The plan builds on current advantages, such as relying on Europe’s industrial clusters — obvious sources of demand and the focus of early production — and existing natural gas infrastructure, rather than depending on road transport, which is expensive for a low density gas that takes up too much space. We’re seeing the beginnings of the structure and regulation for a hydrogen market, too.
Finally, Europe is tying in geopolitically strategic partners, envisaging 40 gigawatts of electrolyzer capacity from neighbors — probably Morocco to the south and Ukraine to the east. A good hydrogen strategy, as for early adopters like Japan, is about energy security too, supporting a strategic reserve of power from multiple sources.
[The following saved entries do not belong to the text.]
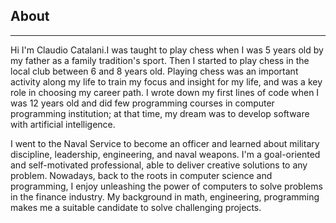 ## About

________________________________________________________________________________________________________________________________________________________________
Hi I'm Claudio Catalani.I was taught to play chess when I was 5 years old by my father as a family tradition's sport. Then I started to play chess in the local club between 6 and 8 years old. Playing chess was an important activity along my life to train my focus and insight for my life, and was a key role in choosing my career path. I wrote down my first lines of code when I was 12 years old and did few programming courses in computer programming institution; at that time, my dream was to develop software with artificial intelligence. 

I went to the Naval Service to become an officer and learned about military discipline, leadership, engineering, and naval weapons. I'm a goal-oriented and self-motivated professional, able to deliver creative solutions to any problem. Nowadays, back to the roots in computer science and programming, I enjoy unleashing the power of computers to solve problems in the finance industry. My background in math, engineering, programming makes me a suitable candidate to solve challenging projects. 

<!-- I've extensive experience developing trading applications and algorithmic trading, with my trading algorithms running and new in development since 2016. -->

<!-- 
### Chess
I was taught to play chess when I was 5 years old by my father as a family tradition's sport. Then I started to play chess in the local club between 6 and 8 years old. Playing chess was an important activity along my life to train my focus and insight for my life, and was a key role in choosing my career path ( Military, Computer Science, Machine Learning).

### Coding
I attended to 2 yearly programming courses using FoxPro language. In this course I've been introduced to basic programming concepts as :
 - Sequential execution
 - Conditional execution
 - Iterative execution
 - Data Structures
 - Object Oriented Programming 
As part of the course, I developed a data base program. The course was complemented with long hours of coding at home. Period : Jan 2000 to Dec 2001.

### Trading



- chess
- coding
- navy background
- trading
- back to the roots

 -->
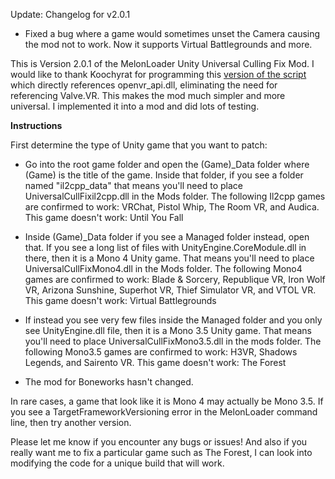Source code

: Update: Changelog for v2.0.1
- Fixed a bug where a game would sometimes unset the Camera causing the mod not to work. Now it supports Virtual Battlegrounds and more.

This is Version 2.0.1 of the MelonLoader Unity Universal Culling Fix Mod. I would like to thank Koochyrat for programming this [version of the script](https://github.com/koochyrat/SteamVRFrustumAdjust/blob/master/SteamVRFrustumAdjustMod.cs) which directly references openvr_api.dll, eliminating
the need for referencing Valve.VR. This makes the mod much simpler and more universal. I implemented it into a mod and did lots of testing.

**Instructions**

First determine the type of Unity game that you want to patch:

- Go into the root game folder and open the (Game)_Data folder where (Game) is the title of the game. Inside that folder, if you see a folder named "il2cpp_data"
that means you'll need to place UniversalCullFixil2cpp.dll in the Mods folder. The following Il2cpp games are confirmed to work: VRChat, Pistol Whip, The Room VR, and Audica.
This game doesn't work: Until You Fall

- Inside (Game)_Data folder if you see a Managed folder instead, open that. If you see a long list of files with UnityEngine.CoreModule.dll in there, then it is a Mono 4 Unity game.
That means you'll need to place UniversalCullFixMono4.dll in the Mods folder. The following Mono4 games are confirmed to work: Blade & Sorcery, Republique VR, Iron Wolf VR, Arizona Sunshine, Superhot VR, Thief Simulator VR, and VTOL VR.
This game doesn't work: Virtual Battlegrounds

- If instead you see very few files inside the Managed folder and you only see UnityEngine.dll file, then it is a Mono 3.5 Unity game. That means you'll need to place
UniversalCullFixMono3.5.dll in the mods folder. The following Mono3.5 games are confirmed to work: H3VR, Shadows Legends, and Sairento VR. This game doesn't work: The Forest

- The mod for Boneworks hasn't changed.

In rare cases, a game that look like it is Mono 4 may actually be Mono 3.5. If you see a TargetFrameworkVersioning error in the MelonLoader command line, then try another version. 

Please let me know if you encounter any bugs or issues! And also if you really want me to fix a particular game such as The Forest, I can look into modifying the code for a unique build that will work.
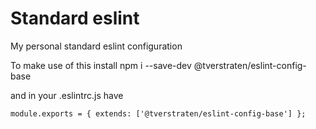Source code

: # Standard eslint

My personal standard eslint configuration

To make use of this install
npm i --save-dev @tverstraten/eslint-config-base

and in your .eslintrc.js have

`module.exports = { extends: ['@tverstraten/eslint-config-base'] };`
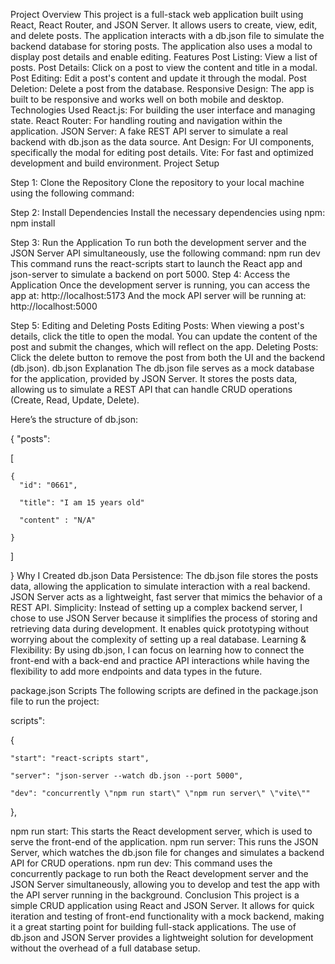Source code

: 
Project Overview
This project is a full-stack web application built using React, React Router, and JSON Server. It allows users to create, view, edit, and delete posts. The application interacts with a db.json file to simulate the backend database for storing posts. The application also uses a modal to display post details and enable editing.
Features
Post Listing: View a list of posts.
Post Details: Click on a post to view the content and title in a modal.
Post Editing: Edit a post's content and update it through the modal.
Post Deletion: Delete a post from the database.
Responsive Design: The app is built to be responsive and works well on both mobile and desktop.
Technologies Used
React.js: For building the user interface and managing state.
React Router: For handling routing and navigation within the application.
JSON Server: A fake REST API server to simulate a real backend with db.json as the data source.
Ant Design: For UI components, specifically the modal for editing post details.
Vite: For fast and optimized development and build environment.
Project Setup




Step 1: Clone the Repository
Clone the repository to your local machine using the following command:





Step 2: Install Dependencies
Install the necessary dependencies using npm:
npm install

Step 3: Run the Application
To run both the development server and the JSON Server API simultaneously, use the following command:
npm run dev
This command runs the react-scripts start to launch the React app and json-server to simulate a backend on port 5000.
Step 4: Access the Application
Once the development server is running, you can access the app at:
http://localhost:5173
And the mock API server will be running at:
http://localhost:5000

Step 5: Editing and Deleting Posts
Editing Posts: When viewing a post's details, click the title to open the modal. You can update the content of the post and submit the changes, which will reflect on the app.
Deleting Posts: Click the delete button to remove the post from both the UI and the backend (db.json).
db.json Explanation
The db.json file serves as a mock database for the application, provided by JSON Server. It stores the posts data, allowing us to simulate a REST API that can handle CRUD operations (Create, Read, Update, Delete).

Here’s the structure of db.json:

{
  "posts": 
  
  [

   
    {
      "id": "0661",

      "title": "I am 15 years old"
      
      "content" : "N/A"
      
    }
    
  ]
  
}
Why I Created db.json
Data Persistence: The db.json file stores the posts data, allowing the application to simulate interaction with a real backend. JSON Server acts as a lightweight, fast server that mimics the behavior of a REST API.
Simplicity: Instead of setting up a complex backend server, I chose to use JSON Server because it simplifies the process of storing and retrieving data during development. It enables quick prototyping without worrying about the complexity of setting up a real database.
Learning & Flexibility: By using db.json, I can focus on learning how to connect the front-end with a back-end and practice API interactions while having the flexibility to add more endpoints and data types in the future.



package.json Scripts
The following scripts are defined in the package.json file to run the project:

scripts": 

{

    "start": "react-scripts start",
    
    "server": "json-server --watch db.json --port 5000",
    
    "dev": "concurrently \"npm run start\" \"npm run server\" \"vite\""
    
  },


npm run start: This starts the React development server, which is used to serve the front-end of the application.
npm run server: This runs the JSON Server, which watches the db.json file for changes and simulates a backend API for CRUD operations.
npm run dev: This command uses the concurrently package to run both the React development server and the JSON Server simultaneously, allowing you to develop and test the app with the API server running in the background.
Conclusion
This project is a simple CRUD application using React and JSON Server. It allows for quick iteration and testing of front-end functionality with a mock backend, making it a great starting point for building full-stack applications. The use of db.json and JSON Server provides a lightweight solution for development without the overhead of a full database setup.




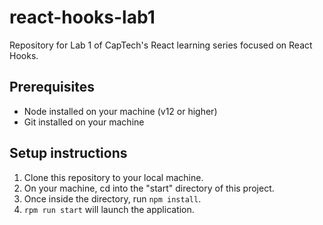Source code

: # react-hooks-lab1
Repository for Lab 1 of CapTech's React learning series focused on React Hooks.
## Prerequisites
- Node installed on your machine (v12 or higher)
- Git installed on your machine 
## Setup instructions
1. Clone this repository to your local machine.
2. On your machine, cd into the "start" directory of this project.
3. Once inside the directory, run `npm install`.
4. `rpm run start` will launch the application.
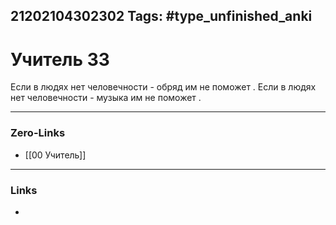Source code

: 21202104302302
Tags: #type_unfinished_anki 
---
# Учитель 33

Если в людях нет человечности - обряд им не поможет . Если в людях нет человечности - музыка им не поможет .

---
### Zero-Links
- [[00 Учитель]]
---
### Links
-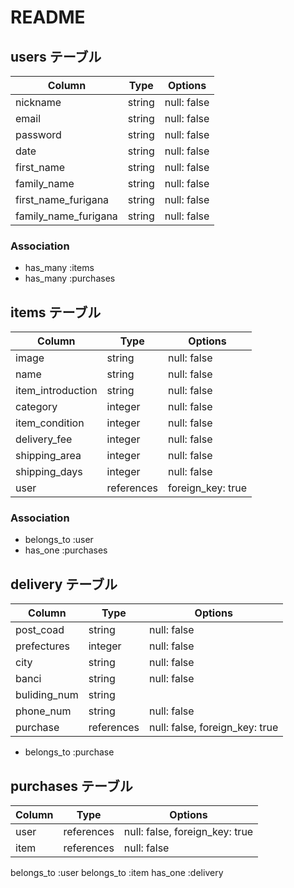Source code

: # README

## users テーブル

| Column   | Type   | Options     |
| -------- | ------ | ----------- |
| nickname | string | null: false |
| email    | string | null: false |
| password | string | null: false |
| date     | string | null: false |
|first_name | string | null: false |
|family_name | string | null: false |
|first_name_furigana | string | null: false |
|family_name_furigana | string | null: false |


### Association

- has_many :items
- has_many :purchases

## items テーブル

| Column | Type   | Options     |
| ------ | ------ | ----------- |
| image   | string | null: false |
| name | string | null: false |
| item_introduction | string | null: false |
| category | integer | null: false |
| item_condition | integer | null: false |
| delivery_fee | integer | null: false |
| shipping_area | integer | null: false |
| shipping_days | integer | null: false |
| user | references | foreign_key: true|

### Association

- belongs_to :user
- has_one :purchases

## delivery テーブル

| Column | Type   | Options     |
| ------ | ------ | ----------- |
| post_coad | string | null: false |
| prefectures | integer | null: false |
| city | string | null: false |
| banci | string | null: false |
| buliding_num | string |      |
| phone_num | string | null: false |
| purchase | references | null: false, foreign_key: true|

- belongs_to :purchase

## purchases テーブル

| Column | Type   | Options     |
| ------ | ------ | ----------- |
| user | references | null: false, foreign_key: true|
| item | references | null: false |

belongs_to :user
belongs_to :item
has_one :delivery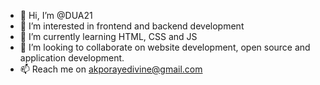 - 👋 Hi, I’m @DUA21
- 👀 I’m interested in frontend and backend development
- 🌱 I’m currently learning HTML, CSS and JS
- 💞️ I’m looking to collaborate on website development, open source and application development.
- 📫 Reach me on akporayedivine@gmail.com

<!---
DUA21/DUA21 is a ✨ special ✨ repository because its `README.md` (this file) appears on your GitHub profile.
You can click the Preview link to take a look at your changes.
--->
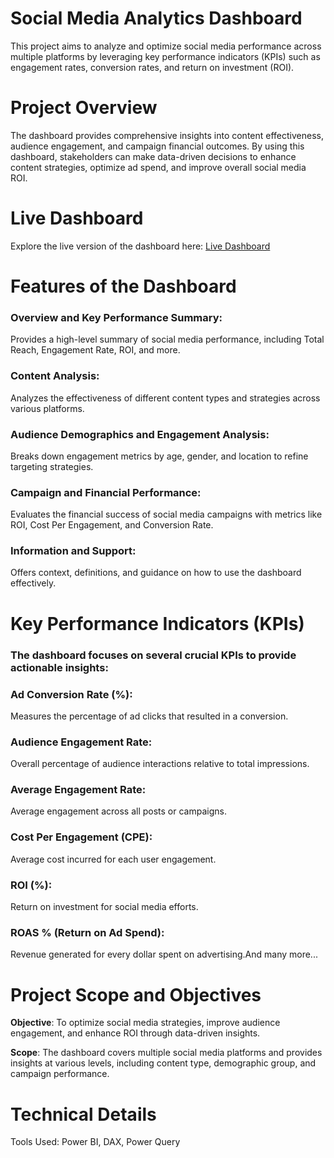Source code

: # Social Media Analytics Dashboard

This project aims to analyze and optimize social media performance across multiple platforms by leveraging key performance indicators (KPIs) such as engagement rates, conversion rates, and return on investment (ROI).

# Project Overview
The dashboard provides comprehensive insights into content effectiveness, audience engagement, and campaign financial outcomes. By using this dashboard, stakeholders can make data-driven decisions to enhance content strategies, optimize ad spend, and improve overall social media ROI.

# Live Dashboard
Explore the live version of the dashboard here: [Live Dashboard](https://app.powerbi.com/groups/me/reports/33fdaa13-ffbb-48da-b0f6-a21ec938fd81/aa6a4100b202556d8718?experience=power-bi&bookmarkGuid=fea421f7d66e60deee0a)

# Features of the Dashboard
### Overview and Key Performance Summary:  
Provides a high-level summary of social media performance, including Total Reach, Engagement Rate, ROI, and more.
### Content Analysis:
 Analyzes the effectiveness of different content types and strategies across various platforms.
### Audience Demographics and Engagement Analysis:
 Breaks down engagement metrics by age, gender, and location to refine targeting strategies.
### Campaign and Financial Performance: 
Evaluates the financial success of social media campaigns with metrics like ROI, Cost Per Engagement, and Conversion Rate.
### Information and Support: 
Offers context, definitions, and guidance on how to use the dashboard effectively.

# Key Performance Indicators (KPIs)
### The dashboard focuses on several crucial KPIs to provide actionable insights:

### Ad Conversion Rate (%): 
Measures the percentage of ad clicks that resulted in a conversion.
### Audience Engagement Rate:
Overall percentage of audience interactions relative to total impressions.
### Average Engagement Rate:
Average engagement across all posts or campaigns.
### Cost Per Engagement (CPE): 
Average cost incurred for each user engagement.
### ROI (%): 
Return on investment for social media efforts.
### ROAS % (Return on Ad Spend): 
Revenue generated for every dollar spent on advertising.And many more...

# Project Scope and Objectives
**Objective**: To optimize social media strategies, improve audience engagement, and enhance ROI through data-driven insights.

**Scope**: The dashboard covers multiple social media platforms and provides insights at various levels, including content type, demographic group, and campaign performance.

# Technical Details
Tools Used: Power BI, DAX, Power Query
National programs that are emerging have some of these EU traits. Portugal, for example, targets up to 2.5 gigawatts of electrolyzer capacity by 2030, using cheap solar and wind power to close its energy deficit and turn itself into an export hub. That includes production incentives, but also consumption-side support — like tax provisions — to encourage substitution, as well as plans to blend hydrogen into the gas network to stimulate demand.
That’s encouraging even if, as Rohitesh Dhawan of Eurasia Group points out, demand already exists, which means effort should focus on low-carbon production. Indeed, if we use green hydrogen in older industrial applications, rather than the grey type made from fossil fuels, we would already be seeing gains. Producing hydrogen currently amounts to around 830 million metric tons of carbon dioxide per year, according to the International Energy Agency, equivalent to Britain and Indonesia’s emissions combined.
There are still plenty of big questions, not least around funding. Globally, BNEF estimates the industry will need $150 billion of subsidies by 2030, and far more in investment overall. Portugal and Spain alone require a combined 14.8 billion euros, but as of October had committed less than 1 billion. Chile, which wants to produce some of the cheapest hydrogen from renewable electricity and become a leading exporter in the next decade, provides only $50 million in government funding for its plan, outlined last month.
It’s true that government support isn’t everything. Having legislation in place since 2006 hasn’t helped Argentina get very far, and a lack of federal support hasn’t stopped California. But it would help with a range of agenda items, from reaping security dividends to finding a role for hydrogen in developing countries with more fragmented energy systems.
Plenty of big economies, not least China and the U.S., have yet to outline granular plans and detailed support. There’s everything to gain from that jump start. Or hydrogen won’t get moving fast enough.